À esquerda e à direita

Um juiz contra o mundo ou o mundo contra o juiz?

"Um professor que seja incompetente nunca é despedido; um mau médico que pode, no limite, provocar a morte do doente, também pode continuar tranquilamente a sua vidinha de doutor sem que lhe aconteça alguma coisa. Por fim, no campo dos exemplos onde não há castigo, falemos da Justiça".

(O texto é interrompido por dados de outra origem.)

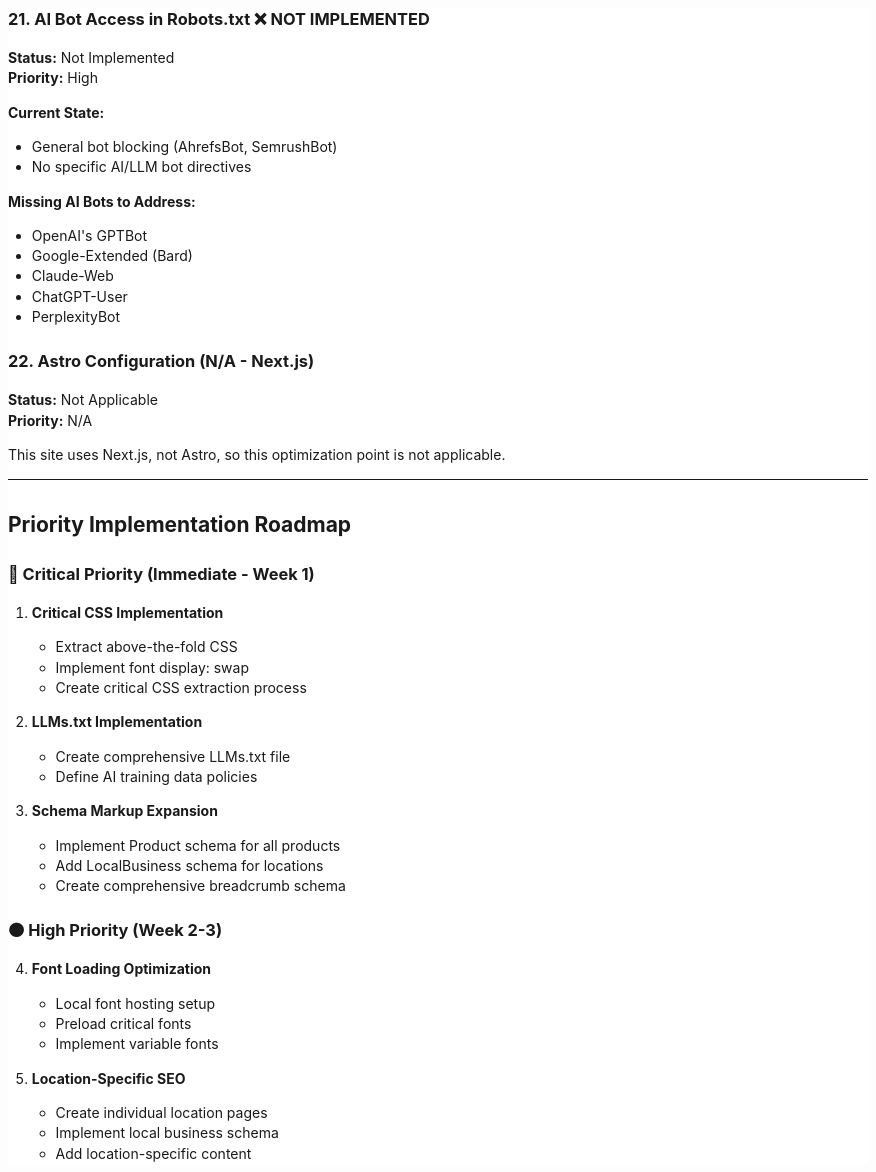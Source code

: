 ### 21. AI Bot Access in Robots.txt ❌ NOT IMPLEMENTED
**Status:** Not Implemented  
**Priority:** High  

**Current State:**
- General bot blocking (AhrefsBot, SemrushBot)
- No specific AI/LLM bot directives

**Missing AI Bots to Address:**
- OpenAI's GPTBot
- Google-Extended (Bard)
- Claude-Web
- ChatGPT-User
- PerplexityBot

### 22. Astro Configuration (N/A - Next.js)
**Status:** Not Applicable  
**Priority:** N/A  

This site uses Next.js, not Astro, so this optimization point is not applicable.

---

## Priority Implementation Roadmap

### 🔴 Critical Priority (Immediate - Week 1)

1. **Critical CSS Implementation**
   - Extract above-the-fold CSS
   - Implement font display: swap
   - Create critical CSS extraction process

2. **LLMs.txt Implementation**
   - Create comprehensive LLMs.txt file
   - Define AI training data policies

3. **Schema Markup Expansion**
   - Implement Product schema for all products
   - Add LocalBusiness schema for locations
   - Create comprehensive breadcrumb schema

### 🟠 High Priority (Week 2-3)

4. **Font Loading Optimization**
   - Local font hosting setup
   - Preload critical fonts
   - Implement variable fonts

5. **Location-Specific SEO**
   - Create individual location pages
   - Implement local business schema
   - Add location-specific content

Portugal é mesmo um país sui generis. Vejamos: um treinador de futebol que perca vários jogos e não consiga atingir os objetivos do clube sabe que tem muitas probabilidades de ser despedido. Um condutor que se distraia e ande a 55 quilómetros por hora onde só pode andar a 50 é multado e perde pontos na carta. Um controlador aéreo que perca capacidades visuais também sabe que não pode continuar a desempenhar essa função. Estes são apenas alguns exemplos onde há um suposto castigo para os prevaricadores ou ‘lesionados’. Depois há todo um outro mundo. Um professor que seja incompetente nunca é despedido; um mau médico que pode, no limite, provocar a morte do doente, também pode continuar tranquilamente a sua vidinha de doutor sem que lhe aconteça alguma coisa. Por fim, no campo dos exemplos onde não há castigo, falemos da Justiça. Como é possível um juiz ser sistematicamente arrasado pelos seus pares e continuar incólume?

 

No caso de Tancos, atentemos ao que disse o Ministério Público sobre a decisão do juiz Ivo Rosa não ter autorizado escutas telefónicas: «Qualquer pessoa com bom senso entende que quer a pessoa que efetuou o telefonema a indicar a localização do material abandonado quer as pessoas que transportaram o material para a Chamusca e ali o abandonaram no meio do mato, estão intimamente ligados aos factos [...] assumindo assim a condição de suspeitos da prática de crimes graves». Mas as decisões de Ivo Rosa anuladas por juízes da Relação não se ficam por aqui. Já nos casos EDP e BES/GES se sucedeu o mesmo. Os casos de desautorização são muitos e alguém está mal nesta história toda. Ou o juiz Ivo Rosa está a ser alvo de uma vendetta ou então decide muitas vezes mal. O confronto entre o homem que poderá decidir o destino de José Sócrates e o Ministério Público é evidente e não augura nada de bom para a imagem da Justiça. Mas não é só Ivo Rosa que pode cometer os erros que quiser que nada lhe acontecerá. Não há muito tempo o país ficou a conhecer um juiz que gostava de absolver maridos agressores, pois as mulheres só tinham que se sujeitar à brutalidade do homem. E só deixou de julgar casos de violência doméstica porque assim o entendeu. Caso contrário, ainda estaria a citar a Bíblia e a condenar publicamente as mulheres adúlteras.

 

Mais histórias sui generis. Num país em que há um défice de autoestima e de louvor do sucesso, seria natural que se criasse uma disciplina no ensino secundário para ‘combater’ a inveja e a pequenez lusitana, entre outros. Mas não. A partir do próximo ano letivo os alunos do 12.º ano vão poder escolher uma disciplina que versará, entre outros temas, a História Dolorosa de Portugal. Acredito que num futuro próximo não faltarão Gretas Thunbergs à portuguesa a reivindicar que Vasco da Gama, Fernão Magalhães, Infante D. Henriques ou Nuno Tristão merecem ser riscados da história de Portugal e que os monumentos que prestigiam os Descobrimentos devem ser apagados das ruas do país.

 

É óbvio que a Guerra Colonial deve ser dada de uma forma transparente e sem tabus. Não esquecendo, obviamente, o contexto da época e não virando o texto ao contrário. Mas já se percebeu que tudo o que tem a ver com Descobrimentos cria comichão nos novos inquisidores. Basta ver que querem fazer antes um museu da Escravatura em detrimento dos Descobrimentos – onde teria de estar, como é evidente, a história dos povos que foram escravizados.

 

P.S. – Na semana passada escrevi que Os Verdes tinham deixado de ser um grupo parlamentar, visto que só tinham elegido um deputado. Não é verdade. José Luís Ferreira, 3.º da lista da CDU por Setúbal, e Mariana Silva, 4.ª na lista por Lisboa, foram eleitos. As minhas desculpas aos deputados eleitos, ao partido e aos leitores.